Gehgeisterbahn mit Wackelkamera

John Dowdles filmisches Remake „Quarantäne”

Die unmittelbare Welle der amerikanischen Asia-Horror-Remakes scheint endgültig vorbei; wie uns „Quarantäne“ beweist, liegt das aber nicht etwa daran, dass Hollywood inzwischen Geld in fähigere Drehbuchautoren investiert hat, sondern ist eher dem Umstand zu verdanken, dass die großen Studios ihr Augenmerk nun auf Europa richten. Der Film ist eine Neuverfilmung der spanischen Horrorproduktion „REC“, die letztes Jahr veröffentlicht wurde.
Der Produzent von „Quarantäne“, Sergio Agüero, berichtet, er habe während einer Spanienreise im Januar 2007 – kurz vor der Fertigstellung – zufällig Werbematerial für „REC“ in die Finger bekommen und war sofort begeistert: „Die Dreharbeiten waren noch gar nicht abgeschlossen, aber schon bei diesen ersten Bildern lief es mir eiskalt den Rücken hinunter.“
Mit scharfem Studioboss-Blick erkannte Agüero einen Coup und sicherte sich sogleich die Rechte für eine Neuverfilmung, deren Dreharbeiten unter dem Arbeitstitel „Quarantäne“ schon wenige Monate später anliefen. Regisseur John Dowdle ergänzt: „Wir hatten „Quarantäne“ gedreht, bevor wir den Originalfilm überhaupt gesehen hatten. Er war zu dem Zeitpunkt ja noch nicht einmal fertig geschnitten. Wir hatten das Drehbuch und den Trailer, damit haben wir dann gearbeitet.“
Wenn man so etwas liest, weiß man nicht, ob man lachen oder weinen soll: Denn wenn im Jahr 2008 die Produktion zu einem kommerziellen Remake schon anläuft, bevor der zugrunde liegende Originalfilm einem größeren Publikum vorgeführt, bzw. überhaupt fertig gestellt wurde, d.h. wenn Hollywood nun scheinbar schon Besitzansprüche auf fremde Ideen anmeldet, noch bevor diese überhaupt zu Ende gedacht wurden, dann weist das auf eine filmische Zukunft hin, die weder für kommerzielle noch für künstlerische Regisseure besonders fruchtbar sein dürfte – vom Publikum gar nicht zu reden.
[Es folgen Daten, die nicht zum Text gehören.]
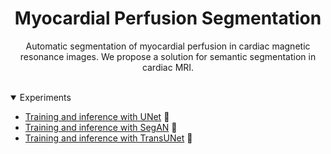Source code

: <div align="center">
  
# Myocardial Perfusion Segmentation
Automatic segmentation of myocardial perfusion in cardiac magnetic resonance images. We propose a solution for semantic segmentation in cardiac MRI.
  
  
</div>

<br>
<details open>
<summary>Experiments</summary>

- [Training and inference with UNet](https://github.com/msepulvedagodoy/myocardial-perfusion-segmentation/wiki/Training-and-inference-with-UNet) 🌟
- [Training and inference with SegAN](https://github.com/msepulvedagodoy/myocardial-perfusion-segmentation/wiki/Training-and-inference-with-SegAN) 🌟
- [Training and inference with TransUNet]() 🚀

</details>
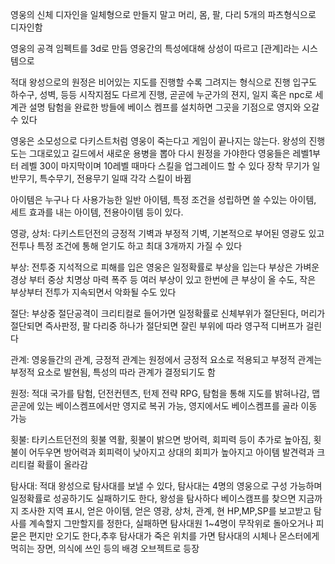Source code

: 
영웅의 신체 디자인을 일체형으로 만들지 말고 머리, 몸, 팔, 다리 5개의 파츠형식으로 디자인함

영웅의 공격 임펙트를 3d로 만듬
영웅간의 특성에대해 상성이 따르고 [관계]라는 시스템으로 

적대 왕성으로의 원정은 비어있는 지도를 진행할 수록 그려지는 형식으로 진행
입구도 하수구, 성벽, 등등 시작지점도 다르게 진행, 곧곧에 누군가의 젼지, 일지 혹은 npc로 세계관 설명
탐험을 완료한 방들에 베이스 켐프를 설치하면 그곳을 기점으로 영지와 오갈 수 있다

영웅은 소모성으로 다키스트처럼 영웅이 죽는다고 게임이 끝나지는 않는다.
왕성의 진행도는 그대로있고 길드에서 새로운 용병을 뽑아 다시 원정을 가야한다
영웅들은 레벨1부터 레벨 30이 마지막이며 10레벨 때마다 스킬을 업그레이드 할 수 있다
장착 무기가 일반무기, 특수무기, 전용무기 일때 각각 스킬이 바뀜

아이템은 누구나 다 사용가능한 일반 아이템, 특정 조건을 성립하면 쓸 수있는 아이템, 세트 효과를 내는 아이템, 전용아이템 등이 있다.

영광, 상처: 다키스트던전의 긍정적 기벽과 부정적 기벽, 기본적으로 부어된 영광도 있고 전투나 특정 조건에 통해 얻기도 하고 최대 3개까지 가질 수 있다

부상: 전투중 지석적으로 피해를 입은 영웅은 일정확률로 부상을 입는다 부상은 가벼운 경상 부터 중상 치명상 마력 폭주 등 여러 부상이 있고 한번에 큰 부상이 올 수도, 작은 부상부터 전투가 지속되면서 악화될 수도 있다

절단: 부상중 절단공격이 크리티컬로 들어가면 일정확률로 신체부위가 절단된다, 머리가 절단되면 즉사판정, 팔 다리중 하나가 절단되면 잘린 부위에 따라 영구적 디버프가 걸린다

관계: 영웅들간의 관계, 긍정적 관계는 원정에서 긍정적 요소로 적용되고 부정적 관계는 부정적 요소로 발현됨, 특성의 따라 관계가 결정되기도 함

원정: 적대 국가를 탐험, 던전컨텐츠, 턴제 전략 RPG, 탐험을 통해 지도를 밝혀나감, 맵 곧곧에 있는 베이스켐프에서만 영지로 복귀 가능, 영지에서도 베이스켐프를 골라 이동 가능

횟불: 타키스트던전의 횟불 역활, 횟불이 밝으면 방어력, 회피력 등이 추가로 높아짐, 횟불이 어두우면 방어력과 회피력이 낮아지고 상대의 회피가 높아지고 아이템 발견력과 크리티컬 확률이 올라감

탐사대: 적대 왕성으로 탐사대를 보낼 수 있다, 탐사대는 4명의 영웅으로 구성 가능하며 일정확률로 성공하기도 실패하기도 한다, 왕성을 탐사하다 베이스캠프를 찾으면 지금까지 조사한 지역 표시, 얻은 아이템, 얻은 영광, 상처, 관계, 현 HP,MP,SP를 보고받고 탐사를 계속할지 그만할지를 정한다, 실패하면 탐사대원 1~4명이 무작위로 돌아오거나 피묻은 편지만 오기도 한다,추후 탐사대가 죽은 위치를 가면 탐사대의 시체나 몬스터에게 먹히는 장면, 의식에 쓰인 등의 배경 오브젝트로 등장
Man muss „Quarantäne“ natürlich in erster Linie als Remake betrachten – und bewerten – aber da „REC“ bislang noch nicht deutschlandweit gezeigt wurde, wird eine direkte Analyse schwierig. Zumindest der Plot ist weitgehend gleich geblieben: Angela (Jennifer Carpenter) ist Journalistin und dreht mit ihrem Kamermann Scott (man sieht ihn zwar selten, aber egal: Steve Harris) einen Fernsehbeitrag über die Nachtschicht an einer Feuerwache von Los Angeles. Ein bald eingehender Notruf führt die Einheit zu einem Mehrfamilienhaus in der Innenstadt – Nachbarn berichteten von gellenden Schreien und merkwürdigen Lauten aus der Wohnung einer alten Frau. Was als Routineeinsatz beginnt, eskaliert schnell zum Ernstfall, als einer der Feuerwehrmänner von der offenbar geistig verwirrten Dame angegriffen und gebissen wird.
Den Verletzten nach draußen zu bringen oder Hilfe anzufordern erweist sich als unmöglich, da Polizei und Seuchenbehörde inzwischen das Gebäude abgeriegelt haben; Strom- und Telefonverbindung sind gekappt: Angela und die restlichen Hausbewohner sind auf engstem Raum eingesperrt. Da wacht der Gebissene plötzlich auf und fällt über seinen Nebenmann her. Tage später findet man im Haus eine Kamera; und was in dieser Nacht geschah, sieht der Zuschauer in Angelas „Fernsehbeitrag“.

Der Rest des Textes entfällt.